MATERIAL PROVIDED START
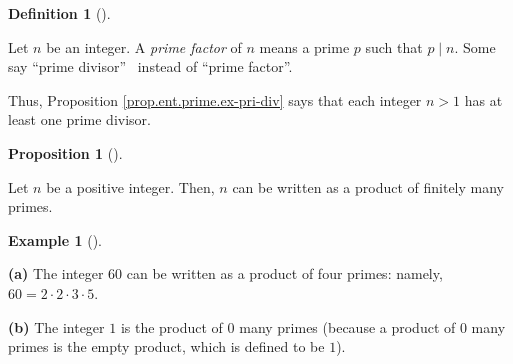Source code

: \documentclass[numbers=enddot,12pt,final,onecolumn,notitlepage]{scrartcl}%
\numberwithin{exer}{subsection}
\theoremstyle{definition}
\newtheorem{prop}[theo]{Proposition}
\newenvironment{proposition}[1][]
{\begin{prop}[#1]\begin{leftbar}}
{\end{leftbar}\end{prop}}
\newtheorem{defi}[theo]{Definition}
\newenvironment{definition}[1][]
{\begin{defi}[#1]\begin{leftbar}}
{\end{leftbar}\end{defi}}
\newtheorem{exam}[theo]{Example}
\newenvironment{example}[1][]
{\begin{exam}[#1]\begin{leftbar}}
{\end{leftbar}\end{exam}}
\begin{document}
\begin{definition}
Let $n$ be an integer. A \textit{prime factor} of $n$ means a prime $p$ such
that $p\mid n$. Some say \textquotedblleft prime divisor\textquotedblright%
\ instead of \textquotedblleft prime factor\textquotedblright.
\end{definition}

Thus, Proposition \ref{prop.ent.prime.ex-pri-div} says that each integer $n>1$
has at least one prime divisor.

\begin{proposition}
\label{prop.ent.prime.fac-ex}Let $n$ be a positive integer. Then, $n$ can be
written as a product of finitely many primes.
\end{proposition}

\begin{example}
\label{exa.ent.prime.fac-ex}\textbf{(a)} The integer $60$ can be written as a
product of four primes: namely, $60=2\cdot2\cdot3\cdot5$.

\textbf{(b)} The integer $1$ is the product of $0$ many primes (because a
product of $0$ many primes is the empty product, which is defined to be $1$).
\end{example}
\end{document}
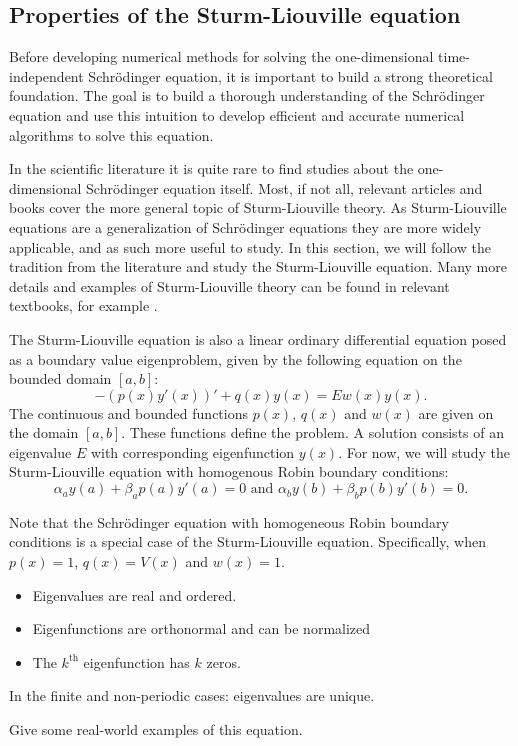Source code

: \subsection{Properties of the Sturm-Liouville equation}

Before developing numerical methods for solving the one-dimensional time-independent Schrödinger equation, it is important to build a strong theoretical foundation. The goal is to build a thorough understanding of the Schrödinger equation and use this intuition to develop efficient and accurate numerical algorithms to solve this equation.

In the scientific literature it is quite rare to find studies about the one-dimensional Schrödinger equation itself. Most, if not all, relevant articles and books cover the more general topic of Sturm-Liouville theory. As Sturm-Liouville equations are a generalization of Schrödinger equations they are more widely applicable, and as such more useful to study. In this section, we will follow the tradition from the literature and study the Sturm-Liouville equation. Many more details and examples of Sturm-Liouville theory can be found in relevant textbooks, for example \cite[Chapter~5]{sagan_boundary_1961}.

The Sturm-Liouville equation is also a linear ordinary differential equation posed as a boundary value eigenproblem, given by the following equation on the bounded domain $[a, b]$:
$$
    -(p(x) y'(x))' + q(x) y(x) = E w(x) y(x)\text{.}
$$
The continuous and bounded functions $p(x)$, $q(x)$ and $w(x)$ are given on the domain $[a, b]$. These functions define the problem. A solution consists of an eigenvalue $E$ with corresponding eigenfunction $y(x)$. For now, we will study the Sturm-Liouville equation with homogenous Robin boundary conditions:
$$
    \alpha_a y(a) + \beta_a p(a) y'(a) = 0 \text{ and } \alpha_b y(b) + \beta_b p(b) y'(b) = 0\text{.}
$$

Note that the Schrödinger equation with homogeneous Robin boundary conditions is a special case of the Sturm-Liouville equation. Specifically, when $p(x) = 1$, $q(x) = V(x)$ and $w(x) = 1$.

    {\color{red}

        \begin{itemize}
            \item Eigenvalues are real and ordered.
            \item Eigenfunctions are orthonormal and can be normalized
            \item The $k^\text{th}$ eigenfunction has $k$ zeros.
        \end{itemize}

        In the finite and non-periodic cases: eigenvalues are unique.

        Give some real-world examples of this equation.
    }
MATERIAL PROVIDED END
### DIRECTIONS
Among the lines above, find those carrying the word "product" and copy them out.

### WORKED SOLUTION
written as a product of finitely many primes.
product of four primes: namely, $60=2\cdot2\cdot3\cdot5$.
\textbf{(b)} The integer $1$ is the product of $0$ many primes (because a
product of $0$ many primes is the empty product, which is defined to be $1$).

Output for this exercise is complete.